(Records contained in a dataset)
>>>

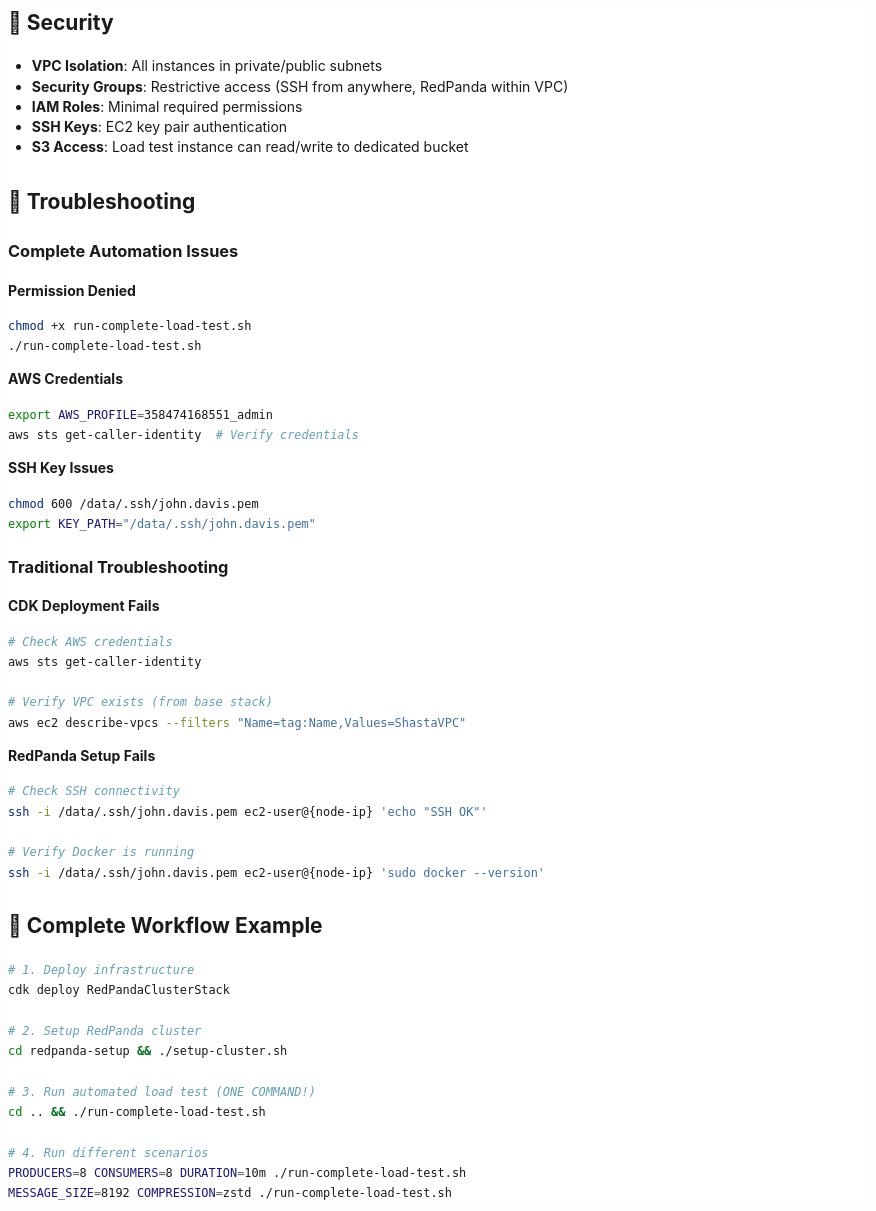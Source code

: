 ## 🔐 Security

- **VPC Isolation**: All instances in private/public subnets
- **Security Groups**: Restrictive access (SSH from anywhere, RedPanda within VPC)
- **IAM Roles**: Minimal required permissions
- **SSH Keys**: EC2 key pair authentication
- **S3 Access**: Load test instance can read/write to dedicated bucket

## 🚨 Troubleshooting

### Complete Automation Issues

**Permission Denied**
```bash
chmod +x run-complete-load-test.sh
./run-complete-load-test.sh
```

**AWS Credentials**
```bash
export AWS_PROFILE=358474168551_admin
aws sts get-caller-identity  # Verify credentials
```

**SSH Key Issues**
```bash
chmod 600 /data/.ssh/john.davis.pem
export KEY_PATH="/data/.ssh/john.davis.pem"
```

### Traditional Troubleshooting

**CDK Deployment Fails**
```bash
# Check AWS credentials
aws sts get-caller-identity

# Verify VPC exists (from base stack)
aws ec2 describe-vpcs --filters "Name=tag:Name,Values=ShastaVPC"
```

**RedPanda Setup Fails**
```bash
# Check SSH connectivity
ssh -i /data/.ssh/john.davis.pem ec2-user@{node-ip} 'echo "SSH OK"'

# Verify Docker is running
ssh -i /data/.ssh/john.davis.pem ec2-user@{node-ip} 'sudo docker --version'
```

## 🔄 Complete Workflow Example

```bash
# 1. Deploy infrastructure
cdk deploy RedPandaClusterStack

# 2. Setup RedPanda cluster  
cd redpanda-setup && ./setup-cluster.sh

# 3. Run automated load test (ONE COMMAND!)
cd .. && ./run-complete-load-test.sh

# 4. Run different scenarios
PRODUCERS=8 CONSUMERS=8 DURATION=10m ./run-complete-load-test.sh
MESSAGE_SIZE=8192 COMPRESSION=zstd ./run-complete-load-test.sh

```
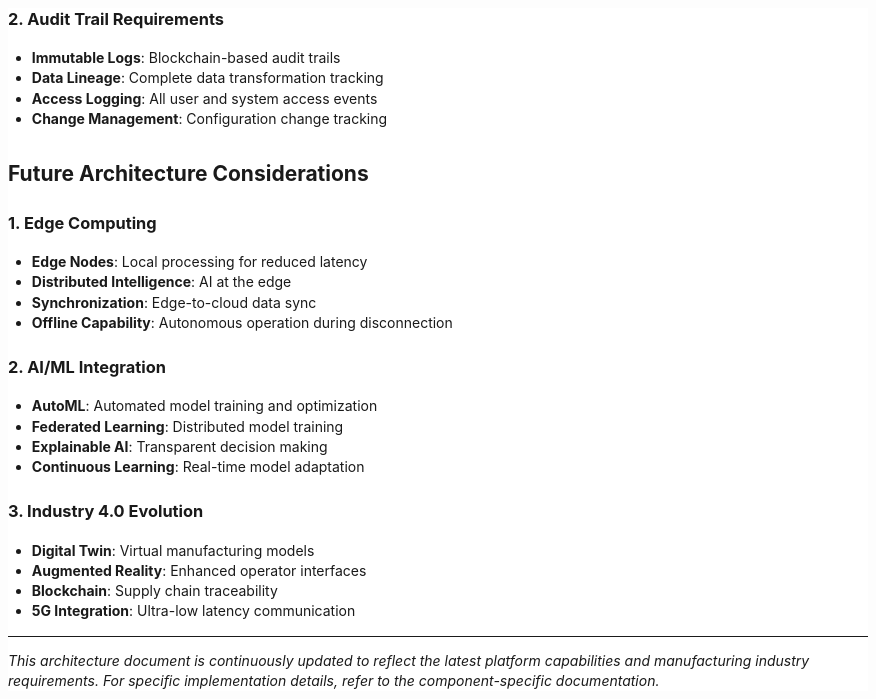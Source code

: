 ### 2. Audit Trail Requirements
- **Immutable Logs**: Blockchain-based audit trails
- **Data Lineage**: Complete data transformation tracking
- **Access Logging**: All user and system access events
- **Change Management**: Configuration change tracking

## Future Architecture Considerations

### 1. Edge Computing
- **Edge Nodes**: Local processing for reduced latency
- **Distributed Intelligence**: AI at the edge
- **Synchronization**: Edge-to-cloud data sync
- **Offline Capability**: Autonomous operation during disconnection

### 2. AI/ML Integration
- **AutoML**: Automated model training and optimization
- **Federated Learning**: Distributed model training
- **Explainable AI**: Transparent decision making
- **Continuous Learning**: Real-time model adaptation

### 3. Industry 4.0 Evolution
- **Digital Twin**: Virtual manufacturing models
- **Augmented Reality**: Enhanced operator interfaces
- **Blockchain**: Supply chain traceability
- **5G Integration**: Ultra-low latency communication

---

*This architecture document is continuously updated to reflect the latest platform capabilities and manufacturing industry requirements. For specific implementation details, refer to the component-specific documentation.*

<<<

# [Exercise directions]
Please output, exactly as written, the lines above from the one holding "## 🔄 Complete Workflow Example" through the one holding "- **Offline Capability**: Autonomous", both included, with the pictures omitted.

# [Output]
## 🔄 Complete Workflow Example

```bash
# 1. Deploy infrastructure
cdk deploy RedPandaClusterStack

# 2. Setup RedPanda cluster  
cd redpanda-setup && ./setup-cluster.sh

# 3. Run automated load test (ONE COMMAND!)
cd .. && ./run-complete-load-test.sh

# 4. Run different scenarios
PRODUCERS=8 CONSUMERS=8 DURATION=10m ./run-complete-load-test.sh
MESSAGE_SIZE=8192 COMPRESSION=zstd ./run-complete-load-test.sh

```
Source code

: ### 2. Audit Trail Requirements
- **Immutable Logs**: Blockchain-based audit trails
- **Data Lineage**: Complete data transformation tracking
- **Access Logging**: All user and system access events
- **Change Management**: Configuration change tracking

## Future Architecture Considerations

### 1. Edge Computing
- **Edge Nodes**: Local processing for reduced latency
- **Distributed Intelligence**: AI at the edge
- **Synchronization**: Edge-to-cloud data sync
- **Offline Capability**: Autonomous operation during disconnection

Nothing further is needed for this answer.